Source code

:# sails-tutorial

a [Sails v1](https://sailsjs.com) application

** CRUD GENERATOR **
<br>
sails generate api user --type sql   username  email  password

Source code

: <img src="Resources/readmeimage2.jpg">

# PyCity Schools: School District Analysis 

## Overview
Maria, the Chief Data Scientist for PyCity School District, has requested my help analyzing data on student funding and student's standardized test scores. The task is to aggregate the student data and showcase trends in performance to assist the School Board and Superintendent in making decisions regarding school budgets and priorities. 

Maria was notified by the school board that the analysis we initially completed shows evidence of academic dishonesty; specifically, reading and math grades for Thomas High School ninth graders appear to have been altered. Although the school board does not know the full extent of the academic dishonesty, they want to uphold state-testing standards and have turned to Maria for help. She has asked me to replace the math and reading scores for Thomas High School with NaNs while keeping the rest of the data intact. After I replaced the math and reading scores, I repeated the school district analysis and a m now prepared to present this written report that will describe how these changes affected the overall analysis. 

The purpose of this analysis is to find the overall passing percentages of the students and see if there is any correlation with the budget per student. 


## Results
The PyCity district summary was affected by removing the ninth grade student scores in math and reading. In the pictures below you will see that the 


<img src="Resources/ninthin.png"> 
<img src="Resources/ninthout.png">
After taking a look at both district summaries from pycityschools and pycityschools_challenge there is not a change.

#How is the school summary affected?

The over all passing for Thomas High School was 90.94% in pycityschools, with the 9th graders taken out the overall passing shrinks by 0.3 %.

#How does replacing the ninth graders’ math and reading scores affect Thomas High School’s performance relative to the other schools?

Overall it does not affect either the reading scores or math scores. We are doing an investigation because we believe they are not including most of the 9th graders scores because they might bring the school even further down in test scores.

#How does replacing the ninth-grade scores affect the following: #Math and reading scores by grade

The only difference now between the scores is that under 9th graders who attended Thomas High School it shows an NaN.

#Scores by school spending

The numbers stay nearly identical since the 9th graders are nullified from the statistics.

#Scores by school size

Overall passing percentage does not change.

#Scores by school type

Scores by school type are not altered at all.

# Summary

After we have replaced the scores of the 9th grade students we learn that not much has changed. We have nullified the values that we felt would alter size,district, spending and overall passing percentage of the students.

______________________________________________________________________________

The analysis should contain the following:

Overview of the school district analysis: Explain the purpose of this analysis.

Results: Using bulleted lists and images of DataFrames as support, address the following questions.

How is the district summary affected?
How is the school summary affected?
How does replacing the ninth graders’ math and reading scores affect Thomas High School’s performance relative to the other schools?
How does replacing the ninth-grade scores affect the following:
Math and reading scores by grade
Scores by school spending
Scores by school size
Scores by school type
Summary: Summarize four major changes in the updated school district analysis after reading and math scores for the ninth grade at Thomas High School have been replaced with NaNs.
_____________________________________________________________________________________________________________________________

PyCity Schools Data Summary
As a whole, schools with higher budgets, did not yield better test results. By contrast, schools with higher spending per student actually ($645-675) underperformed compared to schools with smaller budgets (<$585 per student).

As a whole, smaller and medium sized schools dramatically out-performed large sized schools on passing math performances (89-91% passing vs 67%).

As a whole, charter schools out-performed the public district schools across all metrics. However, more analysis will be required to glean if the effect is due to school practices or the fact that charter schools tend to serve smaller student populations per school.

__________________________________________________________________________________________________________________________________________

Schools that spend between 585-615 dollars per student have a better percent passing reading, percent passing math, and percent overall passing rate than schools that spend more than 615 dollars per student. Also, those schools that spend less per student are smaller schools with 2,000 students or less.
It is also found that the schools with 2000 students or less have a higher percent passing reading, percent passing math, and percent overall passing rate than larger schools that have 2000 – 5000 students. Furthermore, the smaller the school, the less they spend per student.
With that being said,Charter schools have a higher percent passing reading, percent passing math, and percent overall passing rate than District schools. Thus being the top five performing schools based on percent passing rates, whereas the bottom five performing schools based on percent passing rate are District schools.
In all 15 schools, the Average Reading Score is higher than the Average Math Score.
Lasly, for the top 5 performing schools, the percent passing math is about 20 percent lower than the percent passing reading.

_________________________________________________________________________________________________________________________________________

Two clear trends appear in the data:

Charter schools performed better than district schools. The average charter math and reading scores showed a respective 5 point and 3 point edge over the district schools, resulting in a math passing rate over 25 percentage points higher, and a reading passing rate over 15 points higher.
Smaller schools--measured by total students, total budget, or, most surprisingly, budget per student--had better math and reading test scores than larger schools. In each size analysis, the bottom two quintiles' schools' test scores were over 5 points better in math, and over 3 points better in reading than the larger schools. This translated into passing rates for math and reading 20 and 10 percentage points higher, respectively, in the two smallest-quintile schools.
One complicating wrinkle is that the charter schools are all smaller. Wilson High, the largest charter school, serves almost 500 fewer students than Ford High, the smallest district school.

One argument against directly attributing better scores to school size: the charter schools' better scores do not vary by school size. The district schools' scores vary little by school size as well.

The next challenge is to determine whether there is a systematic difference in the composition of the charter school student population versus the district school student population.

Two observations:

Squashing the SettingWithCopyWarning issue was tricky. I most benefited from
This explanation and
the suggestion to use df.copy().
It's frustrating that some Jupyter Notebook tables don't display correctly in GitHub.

PROBLEM :: Each line of the records, from the opening one through the line holding "Maria, the Chief", should be restated word for word, with nothing else in the answer.

THE ANSWER ::
Source code

:# sails-tutorial

a [Sails v1](https://sailsjs.com) application

** CRUD GENERATOR **
<br>
sails generate api user --type sql   username  email  password

Source code

: <img src="Resources/readmeimage2.jpg">

# PyCity Schools: School District Analysis 

## Overview
Maria, the Chief Data Scientist for PyCity School District, has requested my help analyzing data on student funding and student's standardized test scores. The task is to aggregate the student data and showcase trends in performance to assist the School Board and Superintendent in making decisions regarding school budgets and priorities. 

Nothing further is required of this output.